# Overfitting and Undefitting in Linear Regression

Let's start by importing *numpy*.

In [1]:
import numpy as np

### 1. Function for fitting $w$ using closed form

$w = (X^T X)^{-1} X^T y$


In [2]:
def fit(X, y):
    w = np.linalg.inv(X.T@X)@X.T@y
    return w

### 2. Function for predicting given $w$

$\hat{y} = Xw$


In [3]:
def predict(X, w):
    return X@w

### 3. Function for computing Mean Squared Error

$MSE = \frac{1}{M}\sum^{M}_{i=1} {(y_i, \hat{y}_i)^2}$

In [4]:
def mse(y_pred, y_true):
    return np.mean((y_pred-y_true)**2)

### 4. Defining the training data

We use the provided data and we add a column of *ones* that will allow us to learn the bias term.

In [5]:
X_train = np.array([
    [1, -0.8, 2.8],
    [1, 0.3, -2.2],
    [1, 1.5, 1.1]
])
y_train = np.array([
    [-8.5],
    [12.8],
    [3.8]
])

In [6]:
X_test = np.array([
    [1, -2,2],
    [1, -4,15]
])
y_test = np.array([
    [-7],
    [-63]
])

### 5. Model that overfits:

We need a complex model, in this case, with a lot of parameters/input features. We can create new features by multiplying $x_1$ (first column features) with $x_2$ (second column features), and squaring $x_1$, $x_2$. So our new features are:

- $x_1 = x_1$
- $x_2 = x_2$
- $x_3 = x_1 \cdot x_2$
- $x_4 = x_1^2$
- $x_5 = x_2^2$

Thefore, we need to find the weights of a polynomial model ($w_0$ is the bias):

$\hat{y} = w_0 +w_1\cdot x_1+w_2\cdot x_2+w_3\cdot x_3+w_4\cdot x_4+w_5\cdot x_5 $

$\hat{y} = w_0 +w_1\cdot x_1+w_2\cdot x_2+w_3\cdot x_1 \cdot x_2+w_4\cdot x_1^2+w_5\cdot x_2^2 $


In [7]:
def transform_features (X):

    #transform
    x3 = np.multiply(X[:,1],X[:,2]) #element-wise multiplication
    x4 = X[:,1]**2
    x5 = X[:,2]**2

    #reshape, from column vectors (with shape [3])
    n_samples = X.shape[0]
    x3 = x3.reshape(n_samples,1)
    x4 = x4.reshape(n_samples,1)
    x5 = x5.reshape(n_samples,1)

    new_X = np.concatenate((X, x3 ,x4,x5), axis=1)
    return new_X

In [8]:
X_train_new = transform_features(X_train)

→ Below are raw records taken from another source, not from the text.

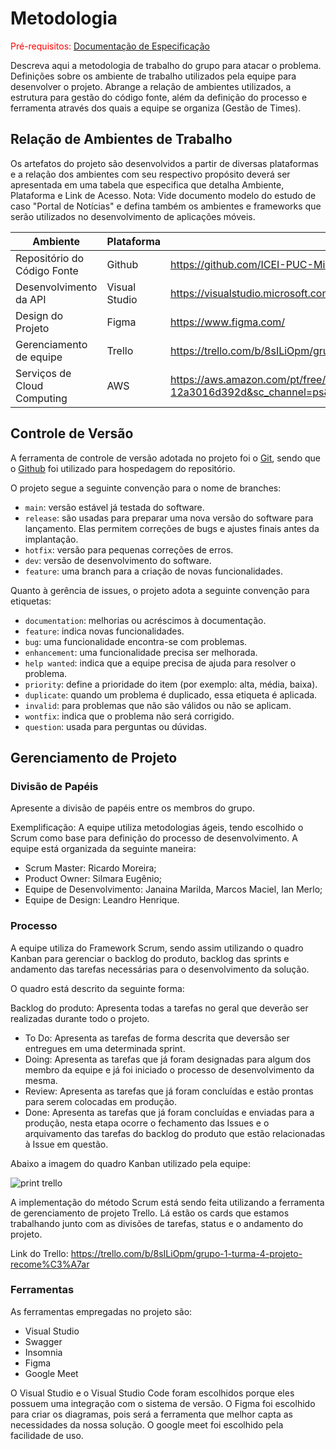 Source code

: 
# Metodologia

<span style="color:red">Pré-requisitos: <a href="2-Especificação do Projeto.md"> Documentação de Especificação</a></span>

Descreva aqui a metodologia de trabalho do grupo para atacar o problema. Definições sobre os ambiente de trabalho utilizados pela  equipe para desenvolver o projeto. Abrange a relação de ambientes utilizados, a estrutura para gestão do código fonte, além da definição do processo e ferramenta através dos quais a equipe se organiza (Gestão de Times).

## Relação de Ambientes de Trabalho

Os artefatos do projeto são desenvolvidos a partir de diversas plataformas e a relação dos ambientes com seu respectivo propósito deverá ser apresentada em uma tabela que especifica que detalha Ambiente, Plataforma e Link de Acesso. 
Nota: Vide documento modelo do estudo de caso "Portal de Notícias" e defina também os ambientes e frameworks que serão utilizados no desenvolvimento de aplicações móveis.

| Ambiente | Plataforma | Link de Acesso | 
|----------|------------|----------------|
| Repositório do Código Fonte | Github | https://github.com/ICEI-PUC-Minas-PMV-ADS/pmv-ads-2024-1-e4-proj-infra-t4-pmv-ads-2024-1-e4-proj-infra-t4-ortorec |
| Desenvolvimento da API | Visual Studio | https://visualstudio.microsoft.com/pt-br/ |
| Design do Projeto | Figma | https://www.figma.com/ |
| Gerenciamento de equipe | Trello | https://trello.com/b/8sILiOpm/grupo-1-turma-4-projeto-recome%C3%A7ar |
| Serviços de Cloud Computing | AWS | https://aws.amazon.com/pt/free/?trk=0c09a3fd-f26f-4a26-8dcf-12a3016d392d&sc_channel=ps&s_kwcid=AL!4422!10!71605922711135!71606443844155&ef_id=303b2ef3aed21cf7ab604b0367b7095a:G:s |

## Controle de Versão

A ferramenta de controle de versão adotada no projeto foi o
[Git](https://git-scm.com/), sendo que o [Github](https://github.com)
foi utilizado para hospedagem do repositório.

O projeto segue a seguinte convenção para o nome de branches:

- `main`: versão estável já testada do software.
- `release`: são usadas para preparar uma nova versão do software para lançamento. Elas permitem correções de bugs e ajustes finais antes da implantação.
- `hotfix`: versão para pequenas correções de erros.
- `dev`: versão de desenvolvimento do software.
- `feature`: uma branch para a criação de novas funcionalidades.

Quanto à gerência de issues, o projeto adota a seguinte convenção para
etiquetas:

- `documentation`: melhorias ou acréscimos à documentação.
- `feature`: indica novas funcionalidades.
- `bug`: uma funcionalidade encontra-se com problemas.
- `enhancement`: uma funcionalidade precisa ser melhorada.
- `help wanted`: indica que a equipe precisa de ajuda para resolver o problema.
- `priority`: define a prioridade do item (por exemplo: alta, média, baixa).
- `duplicate`: quando um problema é duplicado, essa etiqueta é aplicada.
- `invalid`: para problemas que não são válidos ou não se aplicam.
- `wontfix`: indica que o problema não será corrigido.
- `question`: usada para perguntas ou dúvidas.


## Gerenciamento de Projeto

### Divisão de Papéis

Apresente a divisão de papéis entre os membros do grupo.

Exemplificação: A equipe utiliza metodologias ágeis, tendo escolhido o Scrum como base para definição do processo de desenvolvimento. A equipe está organizada da seguinte maneira:
- Scrum Master: Ricardo Moreira;
- Product Owner: Silmara Eugênio;
- Equipe de Desenvolvimento: Janaina Marilda, Marcos Maciel, Ian Merlo;
- Equipe de Design: Leandro Henrique.


### Processo

A equipe utiliza do Framework Scrum, sendo assim utilizando o quadro Kanban para gerenciar o backlog do produto, backlog das sprints e andamento das tarefas necessárias para o desenvolvimento da solução.

O quadro está descrito da seguinte forma:

Backlog do produto: Apresenta todas a tarefas no geral que deverão ser realizadas durante todo o projeto. <br> 
- To Do: Apresenta as tarefas de forma descrita que deversão ser entregues em uma determinada sprint. <br>
- Doing: Apresenta as tarefas que já foram designadas para algum dos membro da equipe e já foi iniciado o processo de desenvolvimento da mesma.<br>
- Review: Apresenta as tarefas que já foram concluídas e estão prontas para serem colocadas em produção. <br>
- Done: Apresenta as tarefas que já foram concluídas e enviadas para a produção, nesta etapa ocorre o fechamento das Issues e o arquivamento das tarefas do backlog do produto que estão relacionadas à Issue em questão.

Abaixo a imagem do quadro Kanban utilizado pela equipe:

![print trello](https://github.com/ICEI-PUC-Minas-PMV-ADS/pmv-ads-2024-1-e4-proj-infra-t4-pmv-ads-2024-1-e4-proj-infra-t4-ortorec/assets/115049867/bd755f13-2a11-47b4-bb90-3d13272926d6)

A implementação do método Scrum está sendo feita utilizando a ferramenta de gerenciamento de projeto Trello. Lá estão os cards que estamos trabalhando junto com as divisões de tarefas, status e o andamento do projeto.

Link do Trello: https://trello.com/b/8sILiOpm/grupo-1-turma-4-projeto-recome%C3%A7ar
 
### Ferramentas

As ferramentas empregadas no projeto são:

- Visual Studio
- Swagger
- Insomnia 
- Figma
- Google Meet

O Visual Studio e o Visual Studio Code foram escolhidos porque eles possuem uma integração com o sistema de versão. O Figma foi escolhido para criar os diagramas, pois será a ferramenta que melhor capta as necessidades da nossa solução. O google meet foi escolhido pela facilidade de uso.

print("Matrix size before transformation:", X_train.shape)
print("Matrix size after transformation:", X_train_new.shape)

Matrix size before transformation: (3, 3)
Matrix size after transformation: (3, 6)


Now we find $w$, predict and  compute MSE for train:

In [9]:
w = fit(X_train_new, y_train)
y_pred = predict(X_train_new, w)
mse_train = mse(y_pred, y_train)
print("MSE for train:", mse_train)

MSE for train: 4.633360052177744


Compute the MSE for test:

In [10]:
X_test_new = transform_features(X_test)
y_pred = predict(X_test_new, w)
mse_test = mse(y_pred, y_test)
print("MSE for test:", mse_test)

MSE for test: 1500.3313803053643


### 6. Model that underfits:

We need a simple model. In this case, we choose a model that has only one variable $x_1$.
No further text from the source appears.